Supplied entries:
┌──

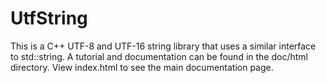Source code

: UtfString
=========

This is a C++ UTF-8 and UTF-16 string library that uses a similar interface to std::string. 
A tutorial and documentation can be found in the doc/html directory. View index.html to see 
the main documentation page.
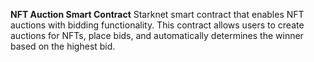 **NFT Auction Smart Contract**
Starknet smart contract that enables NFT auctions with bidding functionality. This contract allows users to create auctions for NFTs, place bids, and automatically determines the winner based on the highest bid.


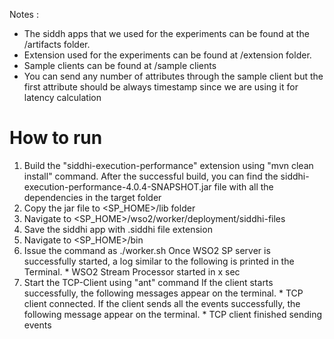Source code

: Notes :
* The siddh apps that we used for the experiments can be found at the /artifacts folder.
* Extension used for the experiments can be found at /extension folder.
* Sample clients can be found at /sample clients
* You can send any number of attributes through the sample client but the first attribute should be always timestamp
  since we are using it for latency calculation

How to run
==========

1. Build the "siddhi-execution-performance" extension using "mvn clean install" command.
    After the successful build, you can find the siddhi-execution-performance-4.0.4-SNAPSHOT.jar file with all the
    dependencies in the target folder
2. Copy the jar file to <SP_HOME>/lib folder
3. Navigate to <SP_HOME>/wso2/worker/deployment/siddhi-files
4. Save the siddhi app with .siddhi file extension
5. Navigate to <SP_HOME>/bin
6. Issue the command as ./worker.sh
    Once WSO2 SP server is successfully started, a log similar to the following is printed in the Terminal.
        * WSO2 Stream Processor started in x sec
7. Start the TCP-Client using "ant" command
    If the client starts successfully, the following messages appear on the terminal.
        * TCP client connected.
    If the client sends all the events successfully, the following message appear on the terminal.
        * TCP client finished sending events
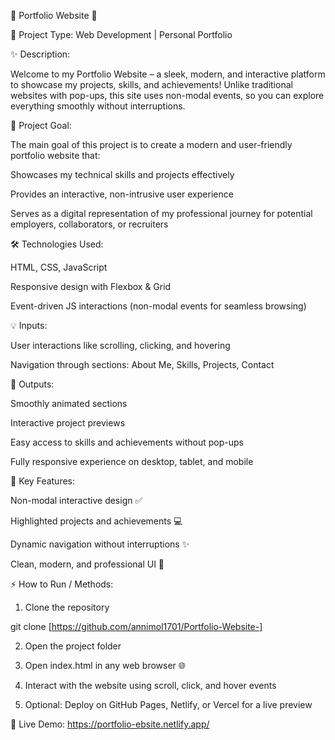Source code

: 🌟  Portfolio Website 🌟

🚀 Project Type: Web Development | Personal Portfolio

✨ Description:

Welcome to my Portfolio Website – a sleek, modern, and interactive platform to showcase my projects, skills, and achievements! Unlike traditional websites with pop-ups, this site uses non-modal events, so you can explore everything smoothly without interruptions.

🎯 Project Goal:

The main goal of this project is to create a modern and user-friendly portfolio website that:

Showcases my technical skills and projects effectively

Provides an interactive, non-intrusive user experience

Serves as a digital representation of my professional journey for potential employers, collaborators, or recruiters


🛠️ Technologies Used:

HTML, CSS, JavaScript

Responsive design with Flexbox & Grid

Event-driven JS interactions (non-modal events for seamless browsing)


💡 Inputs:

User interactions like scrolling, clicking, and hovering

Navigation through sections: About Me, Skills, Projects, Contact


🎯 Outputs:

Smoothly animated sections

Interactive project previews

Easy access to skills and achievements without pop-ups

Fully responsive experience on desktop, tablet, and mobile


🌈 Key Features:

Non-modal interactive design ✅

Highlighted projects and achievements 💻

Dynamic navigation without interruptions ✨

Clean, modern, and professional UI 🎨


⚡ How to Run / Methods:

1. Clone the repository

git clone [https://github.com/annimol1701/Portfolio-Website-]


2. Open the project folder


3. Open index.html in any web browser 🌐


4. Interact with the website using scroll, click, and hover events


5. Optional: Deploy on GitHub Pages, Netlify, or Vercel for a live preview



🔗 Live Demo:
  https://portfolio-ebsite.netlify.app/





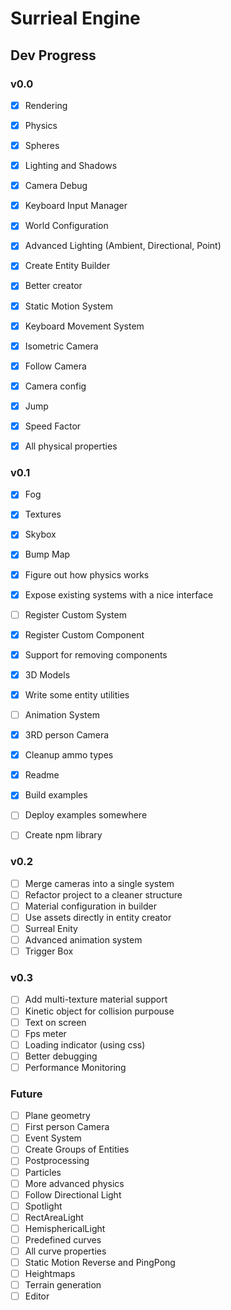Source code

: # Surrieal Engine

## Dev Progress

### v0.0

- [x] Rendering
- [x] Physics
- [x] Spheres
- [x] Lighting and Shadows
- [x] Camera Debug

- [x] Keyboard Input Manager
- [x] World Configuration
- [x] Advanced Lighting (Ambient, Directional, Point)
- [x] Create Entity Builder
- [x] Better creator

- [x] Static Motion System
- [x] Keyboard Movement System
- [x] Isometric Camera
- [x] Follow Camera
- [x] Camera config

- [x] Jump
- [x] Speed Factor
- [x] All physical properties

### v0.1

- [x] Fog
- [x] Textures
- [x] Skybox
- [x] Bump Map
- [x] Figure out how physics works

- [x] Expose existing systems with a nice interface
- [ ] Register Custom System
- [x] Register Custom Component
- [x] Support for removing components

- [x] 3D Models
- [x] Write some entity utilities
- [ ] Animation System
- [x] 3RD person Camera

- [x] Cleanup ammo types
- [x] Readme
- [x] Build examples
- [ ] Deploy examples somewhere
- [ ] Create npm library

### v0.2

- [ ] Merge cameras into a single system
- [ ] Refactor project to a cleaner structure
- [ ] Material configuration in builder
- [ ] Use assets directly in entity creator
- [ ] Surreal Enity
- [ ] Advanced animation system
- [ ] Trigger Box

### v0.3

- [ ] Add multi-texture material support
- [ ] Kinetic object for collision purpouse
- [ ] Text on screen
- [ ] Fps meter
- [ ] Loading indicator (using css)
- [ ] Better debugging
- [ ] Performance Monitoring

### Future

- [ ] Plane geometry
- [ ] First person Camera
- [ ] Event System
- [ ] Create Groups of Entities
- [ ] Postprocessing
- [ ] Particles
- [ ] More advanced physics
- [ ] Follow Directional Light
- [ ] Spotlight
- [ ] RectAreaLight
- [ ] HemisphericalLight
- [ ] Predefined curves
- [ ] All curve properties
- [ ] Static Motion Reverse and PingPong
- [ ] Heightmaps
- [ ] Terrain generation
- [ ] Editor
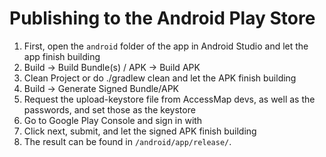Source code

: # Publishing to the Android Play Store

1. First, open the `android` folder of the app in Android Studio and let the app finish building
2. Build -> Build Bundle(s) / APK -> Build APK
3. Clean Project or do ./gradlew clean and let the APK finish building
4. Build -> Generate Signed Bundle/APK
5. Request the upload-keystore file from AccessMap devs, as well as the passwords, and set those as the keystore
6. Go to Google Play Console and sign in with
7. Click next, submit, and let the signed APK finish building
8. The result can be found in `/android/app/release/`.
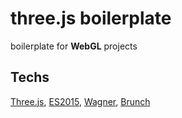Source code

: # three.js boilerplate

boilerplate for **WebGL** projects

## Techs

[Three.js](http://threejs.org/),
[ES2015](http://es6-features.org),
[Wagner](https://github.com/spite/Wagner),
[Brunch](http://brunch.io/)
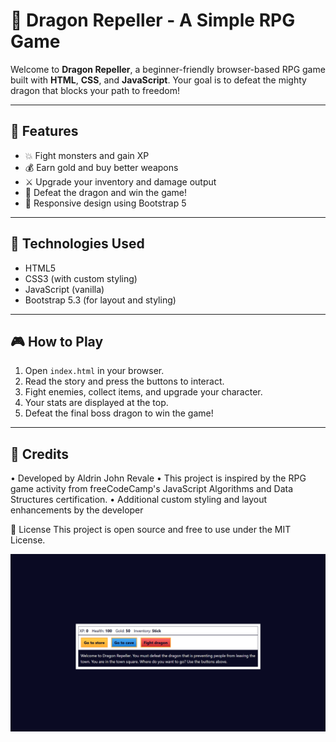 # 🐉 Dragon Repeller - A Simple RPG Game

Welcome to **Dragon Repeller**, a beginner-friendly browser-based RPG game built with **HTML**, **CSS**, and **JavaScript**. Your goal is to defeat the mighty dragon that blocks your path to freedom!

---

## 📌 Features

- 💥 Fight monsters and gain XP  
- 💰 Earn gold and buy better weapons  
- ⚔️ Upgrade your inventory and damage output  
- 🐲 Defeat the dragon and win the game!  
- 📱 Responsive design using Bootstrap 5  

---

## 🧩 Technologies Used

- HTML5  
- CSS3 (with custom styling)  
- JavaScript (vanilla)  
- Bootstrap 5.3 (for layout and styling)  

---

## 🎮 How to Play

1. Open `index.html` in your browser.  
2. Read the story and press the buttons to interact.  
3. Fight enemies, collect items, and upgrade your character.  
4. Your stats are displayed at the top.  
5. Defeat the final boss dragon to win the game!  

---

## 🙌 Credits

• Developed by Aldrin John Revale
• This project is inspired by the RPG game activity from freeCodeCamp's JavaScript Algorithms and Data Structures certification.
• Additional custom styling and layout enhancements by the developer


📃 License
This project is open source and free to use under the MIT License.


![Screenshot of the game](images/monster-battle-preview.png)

└──

Your assignment: Copy, from the material above, each line in which the string "creator" occurs.

Completed exercise:
- [x] Better creator
- [ ] Use assets directly in entity creator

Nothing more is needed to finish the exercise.